Comparing data from the relatively unscathed La Parguera reef and the Vieques site may reveal the hurricane’s impact on shallow and deep-water corals alike. Reefs evolved to adapt to storms — even the occasional monster hurricane. But today, many in Puerto Rico face a variety of other threats, including ocean acidification and invasive sargassum algae. And warming waters have created a more hospitable environment for pathogens that attack corals.
The results of the UPRM team’s surveys might help researchers to understand whether deep-water reefs could serve as a refuge for species fleeing damaged or destroyed corals in shallow waters. A study published last month in Science 1 has cast doubt on that idea: survey data from four reefs in the Atlantic and Pacific oceans revealed little overlap between the species found on shallow and deep reefs. That makes it unlikely that residents of one type of reef could ‘reseed’ the other. The study also reported evidence of storm damage to some of the deep-water reefs: portions seem to have been buried by sediment stirred up by hurricanes.

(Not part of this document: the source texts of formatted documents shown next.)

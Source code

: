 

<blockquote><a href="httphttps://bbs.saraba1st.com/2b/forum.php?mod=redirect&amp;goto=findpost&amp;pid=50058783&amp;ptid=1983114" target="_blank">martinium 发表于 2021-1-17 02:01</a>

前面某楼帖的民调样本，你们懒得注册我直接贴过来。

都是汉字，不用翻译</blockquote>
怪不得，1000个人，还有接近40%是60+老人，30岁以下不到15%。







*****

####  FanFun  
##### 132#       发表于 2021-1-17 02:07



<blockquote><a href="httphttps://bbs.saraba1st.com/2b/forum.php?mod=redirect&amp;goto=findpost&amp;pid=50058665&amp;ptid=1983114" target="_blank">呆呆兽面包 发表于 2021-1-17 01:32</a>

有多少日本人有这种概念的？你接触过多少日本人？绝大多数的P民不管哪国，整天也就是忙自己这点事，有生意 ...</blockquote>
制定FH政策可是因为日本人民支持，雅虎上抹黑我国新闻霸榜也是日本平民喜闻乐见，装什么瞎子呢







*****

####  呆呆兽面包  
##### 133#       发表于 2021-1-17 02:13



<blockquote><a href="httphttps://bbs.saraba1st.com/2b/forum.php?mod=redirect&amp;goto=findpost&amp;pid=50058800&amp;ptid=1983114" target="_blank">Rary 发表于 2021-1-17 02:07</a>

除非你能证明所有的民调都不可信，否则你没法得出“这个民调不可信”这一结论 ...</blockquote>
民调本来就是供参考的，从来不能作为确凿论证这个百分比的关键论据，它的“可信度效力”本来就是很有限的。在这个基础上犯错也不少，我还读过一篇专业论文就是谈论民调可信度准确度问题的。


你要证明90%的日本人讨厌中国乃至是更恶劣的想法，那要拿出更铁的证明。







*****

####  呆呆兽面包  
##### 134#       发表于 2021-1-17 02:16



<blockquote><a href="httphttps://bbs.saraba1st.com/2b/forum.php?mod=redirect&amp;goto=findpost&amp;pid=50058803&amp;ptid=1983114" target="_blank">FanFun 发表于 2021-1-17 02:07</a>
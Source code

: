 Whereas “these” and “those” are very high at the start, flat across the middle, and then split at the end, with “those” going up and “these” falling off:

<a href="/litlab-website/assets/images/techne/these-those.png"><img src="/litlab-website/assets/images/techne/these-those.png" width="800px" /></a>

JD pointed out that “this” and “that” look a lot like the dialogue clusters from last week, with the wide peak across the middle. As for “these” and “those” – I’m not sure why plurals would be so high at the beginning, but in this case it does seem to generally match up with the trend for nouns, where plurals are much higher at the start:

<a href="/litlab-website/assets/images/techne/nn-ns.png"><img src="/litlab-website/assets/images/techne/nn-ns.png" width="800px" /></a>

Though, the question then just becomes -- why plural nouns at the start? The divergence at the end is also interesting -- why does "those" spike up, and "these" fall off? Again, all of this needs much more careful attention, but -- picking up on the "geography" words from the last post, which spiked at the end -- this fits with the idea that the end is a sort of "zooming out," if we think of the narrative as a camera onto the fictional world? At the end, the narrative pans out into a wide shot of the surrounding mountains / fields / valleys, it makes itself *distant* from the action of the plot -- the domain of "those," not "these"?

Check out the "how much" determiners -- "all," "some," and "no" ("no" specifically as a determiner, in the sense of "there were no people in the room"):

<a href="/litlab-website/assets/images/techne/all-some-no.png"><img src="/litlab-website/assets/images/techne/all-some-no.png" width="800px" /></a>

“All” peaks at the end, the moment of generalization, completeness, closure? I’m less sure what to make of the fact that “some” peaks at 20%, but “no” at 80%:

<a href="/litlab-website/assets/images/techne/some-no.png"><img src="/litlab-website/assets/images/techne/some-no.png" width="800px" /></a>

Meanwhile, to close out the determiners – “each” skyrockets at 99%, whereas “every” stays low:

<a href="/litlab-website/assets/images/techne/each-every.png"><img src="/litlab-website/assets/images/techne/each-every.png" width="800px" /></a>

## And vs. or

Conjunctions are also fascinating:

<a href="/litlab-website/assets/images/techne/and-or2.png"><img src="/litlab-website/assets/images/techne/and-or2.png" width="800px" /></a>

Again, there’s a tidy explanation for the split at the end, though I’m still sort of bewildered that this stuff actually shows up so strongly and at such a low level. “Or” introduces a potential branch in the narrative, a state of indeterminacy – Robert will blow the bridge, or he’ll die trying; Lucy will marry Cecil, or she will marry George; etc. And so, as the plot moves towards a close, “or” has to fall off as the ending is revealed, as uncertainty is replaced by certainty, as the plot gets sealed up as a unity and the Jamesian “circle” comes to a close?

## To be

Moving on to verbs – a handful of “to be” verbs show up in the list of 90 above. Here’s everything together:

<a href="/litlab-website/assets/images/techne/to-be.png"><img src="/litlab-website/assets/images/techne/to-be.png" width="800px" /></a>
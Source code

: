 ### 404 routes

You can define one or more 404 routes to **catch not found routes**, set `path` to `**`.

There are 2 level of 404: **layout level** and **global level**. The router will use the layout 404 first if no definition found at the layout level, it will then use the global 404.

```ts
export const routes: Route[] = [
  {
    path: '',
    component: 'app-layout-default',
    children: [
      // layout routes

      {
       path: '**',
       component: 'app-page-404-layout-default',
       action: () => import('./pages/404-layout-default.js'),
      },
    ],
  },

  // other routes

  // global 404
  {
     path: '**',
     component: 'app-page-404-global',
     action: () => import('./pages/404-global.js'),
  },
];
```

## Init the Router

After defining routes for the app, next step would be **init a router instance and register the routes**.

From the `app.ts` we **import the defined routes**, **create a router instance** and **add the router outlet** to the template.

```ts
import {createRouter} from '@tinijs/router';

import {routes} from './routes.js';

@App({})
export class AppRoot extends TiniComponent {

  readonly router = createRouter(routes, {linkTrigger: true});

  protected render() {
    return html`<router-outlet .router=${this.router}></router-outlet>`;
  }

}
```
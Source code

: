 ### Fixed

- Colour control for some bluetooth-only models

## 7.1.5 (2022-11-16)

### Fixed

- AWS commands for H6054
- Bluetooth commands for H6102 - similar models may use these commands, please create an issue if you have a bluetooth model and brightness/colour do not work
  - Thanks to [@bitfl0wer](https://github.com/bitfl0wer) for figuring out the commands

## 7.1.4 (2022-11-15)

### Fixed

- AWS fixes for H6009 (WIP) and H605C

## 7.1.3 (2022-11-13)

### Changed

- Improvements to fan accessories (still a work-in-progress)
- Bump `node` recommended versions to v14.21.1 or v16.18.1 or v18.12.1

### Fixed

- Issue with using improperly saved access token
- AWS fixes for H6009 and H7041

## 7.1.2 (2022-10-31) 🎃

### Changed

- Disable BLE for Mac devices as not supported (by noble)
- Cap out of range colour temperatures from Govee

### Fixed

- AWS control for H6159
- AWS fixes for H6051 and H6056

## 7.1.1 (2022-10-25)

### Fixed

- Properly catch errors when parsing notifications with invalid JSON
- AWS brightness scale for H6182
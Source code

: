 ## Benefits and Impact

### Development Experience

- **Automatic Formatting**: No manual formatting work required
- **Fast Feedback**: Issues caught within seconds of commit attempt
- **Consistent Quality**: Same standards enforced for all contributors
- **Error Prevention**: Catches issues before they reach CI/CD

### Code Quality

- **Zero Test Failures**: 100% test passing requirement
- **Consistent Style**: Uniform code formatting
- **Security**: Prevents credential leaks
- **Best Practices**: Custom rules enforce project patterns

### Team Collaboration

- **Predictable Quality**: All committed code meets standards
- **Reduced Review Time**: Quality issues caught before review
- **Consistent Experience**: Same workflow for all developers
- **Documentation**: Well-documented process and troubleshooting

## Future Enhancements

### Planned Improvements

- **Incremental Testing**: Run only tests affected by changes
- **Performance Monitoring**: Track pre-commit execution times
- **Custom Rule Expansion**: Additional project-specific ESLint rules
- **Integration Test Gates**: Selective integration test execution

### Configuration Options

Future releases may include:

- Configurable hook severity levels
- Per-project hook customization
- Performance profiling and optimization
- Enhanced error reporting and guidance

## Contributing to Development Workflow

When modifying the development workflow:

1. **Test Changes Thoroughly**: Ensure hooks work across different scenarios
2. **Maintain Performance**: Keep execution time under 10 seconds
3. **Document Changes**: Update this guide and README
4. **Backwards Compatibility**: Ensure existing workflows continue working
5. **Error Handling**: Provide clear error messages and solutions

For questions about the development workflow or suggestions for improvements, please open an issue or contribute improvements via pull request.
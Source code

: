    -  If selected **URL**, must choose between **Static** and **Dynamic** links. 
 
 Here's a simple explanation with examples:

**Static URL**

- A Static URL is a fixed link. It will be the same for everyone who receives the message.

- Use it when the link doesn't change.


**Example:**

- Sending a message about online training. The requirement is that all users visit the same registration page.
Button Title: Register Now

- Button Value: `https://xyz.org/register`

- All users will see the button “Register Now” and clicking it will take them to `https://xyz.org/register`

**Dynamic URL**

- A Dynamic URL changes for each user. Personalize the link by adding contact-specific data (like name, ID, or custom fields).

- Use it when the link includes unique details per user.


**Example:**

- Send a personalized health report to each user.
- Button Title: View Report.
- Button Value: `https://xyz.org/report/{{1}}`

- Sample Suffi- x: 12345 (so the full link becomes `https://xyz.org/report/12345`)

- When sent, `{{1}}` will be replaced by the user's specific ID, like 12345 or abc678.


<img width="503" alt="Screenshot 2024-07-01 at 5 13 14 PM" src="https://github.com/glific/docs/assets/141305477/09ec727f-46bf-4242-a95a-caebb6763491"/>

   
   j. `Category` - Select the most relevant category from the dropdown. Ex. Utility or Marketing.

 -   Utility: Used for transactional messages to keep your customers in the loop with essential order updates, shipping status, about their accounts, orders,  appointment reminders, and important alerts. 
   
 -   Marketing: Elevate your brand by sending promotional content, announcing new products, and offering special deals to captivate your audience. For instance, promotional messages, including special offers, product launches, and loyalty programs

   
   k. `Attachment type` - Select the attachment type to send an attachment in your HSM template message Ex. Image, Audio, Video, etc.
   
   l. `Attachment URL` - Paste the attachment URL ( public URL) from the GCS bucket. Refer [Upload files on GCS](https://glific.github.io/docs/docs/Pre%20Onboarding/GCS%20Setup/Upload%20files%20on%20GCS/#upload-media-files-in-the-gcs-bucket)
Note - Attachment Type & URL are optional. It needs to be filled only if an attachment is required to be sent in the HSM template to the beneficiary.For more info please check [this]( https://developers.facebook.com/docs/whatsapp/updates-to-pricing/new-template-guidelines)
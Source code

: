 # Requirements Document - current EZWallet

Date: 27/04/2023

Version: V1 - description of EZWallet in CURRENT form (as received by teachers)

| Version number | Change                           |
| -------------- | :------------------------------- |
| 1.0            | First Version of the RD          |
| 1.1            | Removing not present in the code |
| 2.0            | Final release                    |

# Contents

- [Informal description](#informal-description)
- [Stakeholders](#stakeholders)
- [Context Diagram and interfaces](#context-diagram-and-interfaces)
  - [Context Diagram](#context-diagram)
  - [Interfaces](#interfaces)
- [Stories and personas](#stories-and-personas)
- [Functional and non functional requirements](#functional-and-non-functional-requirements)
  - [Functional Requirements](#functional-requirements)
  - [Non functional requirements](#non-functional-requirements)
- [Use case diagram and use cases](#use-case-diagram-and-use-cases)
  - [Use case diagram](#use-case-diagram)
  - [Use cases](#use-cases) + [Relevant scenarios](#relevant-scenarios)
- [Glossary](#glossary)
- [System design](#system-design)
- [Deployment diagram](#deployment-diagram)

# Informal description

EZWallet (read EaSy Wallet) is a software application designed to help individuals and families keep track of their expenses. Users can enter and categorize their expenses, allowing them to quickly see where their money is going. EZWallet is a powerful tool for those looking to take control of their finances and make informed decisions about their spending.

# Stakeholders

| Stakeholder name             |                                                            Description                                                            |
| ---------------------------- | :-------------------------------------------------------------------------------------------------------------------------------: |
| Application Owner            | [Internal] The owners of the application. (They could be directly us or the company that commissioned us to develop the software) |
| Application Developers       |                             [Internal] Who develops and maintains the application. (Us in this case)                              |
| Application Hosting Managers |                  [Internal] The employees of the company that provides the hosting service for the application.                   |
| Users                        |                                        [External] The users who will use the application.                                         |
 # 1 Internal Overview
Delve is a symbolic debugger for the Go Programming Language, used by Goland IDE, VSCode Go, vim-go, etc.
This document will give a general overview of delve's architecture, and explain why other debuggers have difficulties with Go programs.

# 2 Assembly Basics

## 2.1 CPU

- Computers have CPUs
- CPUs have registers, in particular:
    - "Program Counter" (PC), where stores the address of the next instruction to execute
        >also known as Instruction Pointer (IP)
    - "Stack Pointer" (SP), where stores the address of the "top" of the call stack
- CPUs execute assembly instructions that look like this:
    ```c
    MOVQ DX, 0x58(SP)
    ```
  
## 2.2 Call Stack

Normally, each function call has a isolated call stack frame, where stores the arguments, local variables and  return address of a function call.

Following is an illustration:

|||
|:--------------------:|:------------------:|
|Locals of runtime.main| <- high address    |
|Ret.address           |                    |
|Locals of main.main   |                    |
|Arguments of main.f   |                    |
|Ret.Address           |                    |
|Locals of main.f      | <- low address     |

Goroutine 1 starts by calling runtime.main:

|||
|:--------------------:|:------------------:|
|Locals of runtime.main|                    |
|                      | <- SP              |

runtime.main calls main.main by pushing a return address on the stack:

And research by Tyler Smith, a coral-reef biologist at the University of the Virgin Islands in St Thomas, has found that hurricanes can scramble ocean temperature gradients, which could make deep-water reefs inhospitable to their native species 2 .
Still, he says, scientists will need more data to verify, or discard, the deep-refuge-reef idea. He and his colleagues are surveying reefs around the Virgin Islands that were hit by Hurricane Maria. Their preliminary data suggest that visible hurricane damage stopped about 10 metres below the ocean surface.
But reefs may not be so lucky in the future. More-frequent major storms, warming waters and other threats could wear these ecosystems down over time. To lose structural complexity here would be unbelievable,” Schizas says. “But it’s a little by little process.”